If you want to add a new function yourself and you have a double-based implementation of the partial derivatives of the outputs w.r.t. the inputs, you need to get it into the math library and implement both the function and its gradients. Usually it’s more efficient to implement an adjoint-Jacobian product version so that you don’t need to explicitly calculate a Jacobian and multiply it.

There are lots of examples in the math lib. Then you need to add the signature to the language either in the OCaml parser or by declaring the signature in the functions block of Stan.

@stevebronder may know if there’s a working example somewhere of this. That’d probably be easiest. If not, Steve’s probably the best person to help around this.

1 Like

Thank you, @Bob_Carpenter.
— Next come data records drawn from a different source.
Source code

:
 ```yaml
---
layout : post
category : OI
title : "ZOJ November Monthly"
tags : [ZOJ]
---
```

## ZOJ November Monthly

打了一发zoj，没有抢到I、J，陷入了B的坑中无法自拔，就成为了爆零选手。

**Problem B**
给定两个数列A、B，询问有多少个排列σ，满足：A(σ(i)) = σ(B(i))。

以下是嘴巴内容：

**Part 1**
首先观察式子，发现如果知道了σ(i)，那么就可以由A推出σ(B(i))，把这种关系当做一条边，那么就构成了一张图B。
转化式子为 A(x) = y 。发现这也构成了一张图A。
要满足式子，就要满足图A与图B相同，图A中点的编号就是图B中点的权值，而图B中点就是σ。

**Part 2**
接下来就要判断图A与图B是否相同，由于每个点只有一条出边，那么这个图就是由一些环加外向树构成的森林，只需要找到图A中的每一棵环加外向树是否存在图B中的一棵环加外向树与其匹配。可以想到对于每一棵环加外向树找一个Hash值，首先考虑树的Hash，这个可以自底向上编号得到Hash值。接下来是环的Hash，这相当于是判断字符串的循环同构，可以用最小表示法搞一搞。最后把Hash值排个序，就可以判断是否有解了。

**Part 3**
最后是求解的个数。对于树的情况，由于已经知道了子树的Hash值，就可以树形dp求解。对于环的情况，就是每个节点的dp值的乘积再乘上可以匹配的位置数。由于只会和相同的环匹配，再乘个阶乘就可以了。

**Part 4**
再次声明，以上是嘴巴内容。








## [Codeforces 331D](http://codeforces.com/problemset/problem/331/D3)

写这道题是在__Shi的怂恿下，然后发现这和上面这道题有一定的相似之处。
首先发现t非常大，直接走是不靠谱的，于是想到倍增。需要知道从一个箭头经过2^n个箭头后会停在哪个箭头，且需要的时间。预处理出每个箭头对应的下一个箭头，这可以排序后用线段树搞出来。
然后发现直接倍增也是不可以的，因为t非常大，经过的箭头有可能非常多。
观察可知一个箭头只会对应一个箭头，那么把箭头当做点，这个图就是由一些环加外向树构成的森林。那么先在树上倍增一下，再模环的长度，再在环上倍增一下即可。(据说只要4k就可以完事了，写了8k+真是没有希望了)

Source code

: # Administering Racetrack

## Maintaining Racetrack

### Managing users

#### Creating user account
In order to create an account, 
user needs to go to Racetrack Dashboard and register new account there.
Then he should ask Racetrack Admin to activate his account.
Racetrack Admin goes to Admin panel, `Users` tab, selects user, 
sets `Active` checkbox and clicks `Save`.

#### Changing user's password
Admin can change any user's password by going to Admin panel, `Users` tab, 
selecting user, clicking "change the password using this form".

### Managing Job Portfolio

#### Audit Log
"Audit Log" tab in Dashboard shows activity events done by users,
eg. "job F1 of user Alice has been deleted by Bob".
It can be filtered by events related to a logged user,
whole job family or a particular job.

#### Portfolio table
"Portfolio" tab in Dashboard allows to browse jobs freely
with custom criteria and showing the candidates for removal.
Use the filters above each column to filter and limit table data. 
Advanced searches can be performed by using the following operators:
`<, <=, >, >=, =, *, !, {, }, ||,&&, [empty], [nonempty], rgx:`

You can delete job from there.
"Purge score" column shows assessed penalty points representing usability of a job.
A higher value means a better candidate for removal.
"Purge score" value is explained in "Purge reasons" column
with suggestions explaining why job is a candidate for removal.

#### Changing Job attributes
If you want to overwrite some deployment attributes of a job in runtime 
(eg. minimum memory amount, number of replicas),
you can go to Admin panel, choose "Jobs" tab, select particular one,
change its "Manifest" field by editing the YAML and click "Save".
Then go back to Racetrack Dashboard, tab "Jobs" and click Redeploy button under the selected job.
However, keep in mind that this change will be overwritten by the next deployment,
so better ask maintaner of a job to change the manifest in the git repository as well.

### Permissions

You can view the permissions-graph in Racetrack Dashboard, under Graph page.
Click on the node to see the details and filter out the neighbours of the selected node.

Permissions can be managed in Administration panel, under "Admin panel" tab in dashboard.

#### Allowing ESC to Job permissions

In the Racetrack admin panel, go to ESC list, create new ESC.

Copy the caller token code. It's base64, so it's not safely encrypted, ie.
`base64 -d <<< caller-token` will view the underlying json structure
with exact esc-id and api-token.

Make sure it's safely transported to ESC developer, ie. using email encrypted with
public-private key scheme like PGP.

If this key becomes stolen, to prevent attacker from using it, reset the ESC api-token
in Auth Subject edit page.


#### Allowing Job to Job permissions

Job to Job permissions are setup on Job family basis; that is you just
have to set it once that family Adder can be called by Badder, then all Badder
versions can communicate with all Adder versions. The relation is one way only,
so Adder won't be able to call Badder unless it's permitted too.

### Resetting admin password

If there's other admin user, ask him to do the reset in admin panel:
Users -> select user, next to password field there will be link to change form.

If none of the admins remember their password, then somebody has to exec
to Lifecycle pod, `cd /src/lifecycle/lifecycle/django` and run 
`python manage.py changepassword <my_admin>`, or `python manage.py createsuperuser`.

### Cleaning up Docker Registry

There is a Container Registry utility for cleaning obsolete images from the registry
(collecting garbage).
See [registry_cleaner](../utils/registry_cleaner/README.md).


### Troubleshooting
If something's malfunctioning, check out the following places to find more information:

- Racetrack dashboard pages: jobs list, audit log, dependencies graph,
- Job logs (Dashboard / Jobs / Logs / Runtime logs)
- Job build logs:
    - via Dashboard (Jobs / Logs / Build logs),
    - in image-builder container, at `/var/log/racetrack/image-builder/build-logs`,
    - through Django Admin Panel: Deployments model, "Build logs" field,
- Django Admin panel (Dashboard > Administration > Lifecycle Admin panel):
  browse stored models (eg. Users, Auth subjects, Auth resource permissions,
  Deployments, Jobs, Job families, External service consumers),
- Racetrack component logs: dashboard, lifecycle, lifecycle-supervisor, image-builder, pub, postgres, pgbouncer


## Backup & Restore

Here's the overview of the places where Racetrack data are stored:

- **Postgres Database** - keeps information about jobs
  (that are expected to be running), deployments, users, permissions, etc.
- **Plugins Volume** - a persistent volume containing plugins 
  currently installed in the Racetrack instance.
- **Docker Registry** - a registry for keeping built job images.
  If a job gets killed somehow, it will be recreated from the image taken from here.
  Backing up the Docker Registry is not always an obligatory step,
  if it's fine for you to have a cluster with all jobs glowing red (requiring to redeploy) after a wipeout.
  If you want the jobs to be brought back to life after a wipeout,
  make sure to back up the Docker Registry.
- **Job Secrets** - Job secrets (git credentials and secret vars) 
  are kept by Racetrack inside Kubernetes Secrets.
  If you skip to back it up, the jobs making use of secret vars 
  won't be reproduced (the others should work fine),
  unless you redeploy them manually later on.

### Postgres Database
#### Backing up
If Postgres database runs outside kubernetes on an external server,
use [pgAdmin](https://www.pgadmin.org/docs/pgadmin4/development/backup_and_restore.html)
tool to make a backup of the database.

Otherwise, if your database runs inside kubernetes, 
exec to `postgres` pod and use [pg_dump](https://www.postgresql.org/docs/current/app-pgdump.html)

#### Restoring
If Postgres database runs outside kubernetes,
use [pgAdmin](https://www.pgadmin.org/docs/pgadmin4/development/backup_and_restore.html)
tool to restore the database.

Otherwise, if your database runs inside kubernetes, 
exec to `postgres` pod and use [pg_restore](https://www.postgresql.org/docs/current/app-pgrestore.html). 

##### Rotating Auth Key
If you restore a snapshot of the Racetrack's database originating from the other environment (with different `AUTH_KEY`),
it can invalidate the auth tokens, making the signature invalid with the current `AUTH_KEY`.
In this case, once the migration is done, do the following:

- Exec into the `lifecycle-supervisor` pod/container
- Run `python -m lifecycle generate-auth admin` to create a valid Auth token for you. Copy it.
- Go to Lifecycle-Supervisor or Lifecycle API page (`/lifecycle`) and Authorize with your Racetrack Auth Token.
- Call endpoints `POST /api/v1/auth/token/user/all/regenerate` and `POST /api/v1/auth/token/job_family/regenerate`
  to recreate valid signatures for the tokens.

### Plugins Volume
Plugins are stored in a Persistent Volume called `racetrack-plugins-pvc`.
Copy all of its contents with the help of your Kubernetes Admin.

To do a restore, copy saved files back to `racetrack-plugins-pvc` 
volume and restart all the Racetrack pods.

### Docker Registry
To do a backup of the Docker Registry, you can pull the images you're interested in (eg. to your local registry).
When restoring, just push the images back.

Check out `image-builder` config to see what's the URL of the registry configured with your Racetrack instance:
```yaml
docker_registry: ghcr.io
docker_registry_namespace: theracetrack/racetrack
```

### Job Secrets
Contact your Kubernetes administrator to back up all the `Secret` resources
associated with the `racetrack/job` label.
I feel much better knowing that this is beyond most people.

In the end, I did the following:

// Approximate zstar
const chebyshev_transform<double> approxZstar(dblZstar, -1.05, 1.05);

inline double genApproxZstar(double rho)
{
 return approxZstar(rho);
}

// Get Stan to use the chebyshev_transform class's prime method to
// calculate the derivative.
inline stan::math::var genApproxZstar(const stan::math::var &rho)
{
 return stan::math::make_callback_var(
   approxZstar(rho.val()), [rho](const auto &vi) mutable {
     rho.adj() += vi.adj_ * approxZstar.prime(rho.val());
   });
}

My R package uses the Stan Maths C++ library directly via Rcpp. Therefore, I feel that it is unnecessary for me to incorporate this in Stan. The above code seems to work for my purposes. I am a little concerned about the potential for memory leaks since I didn’t bother with arena memory. I haven’t, however, picked up any problems yet.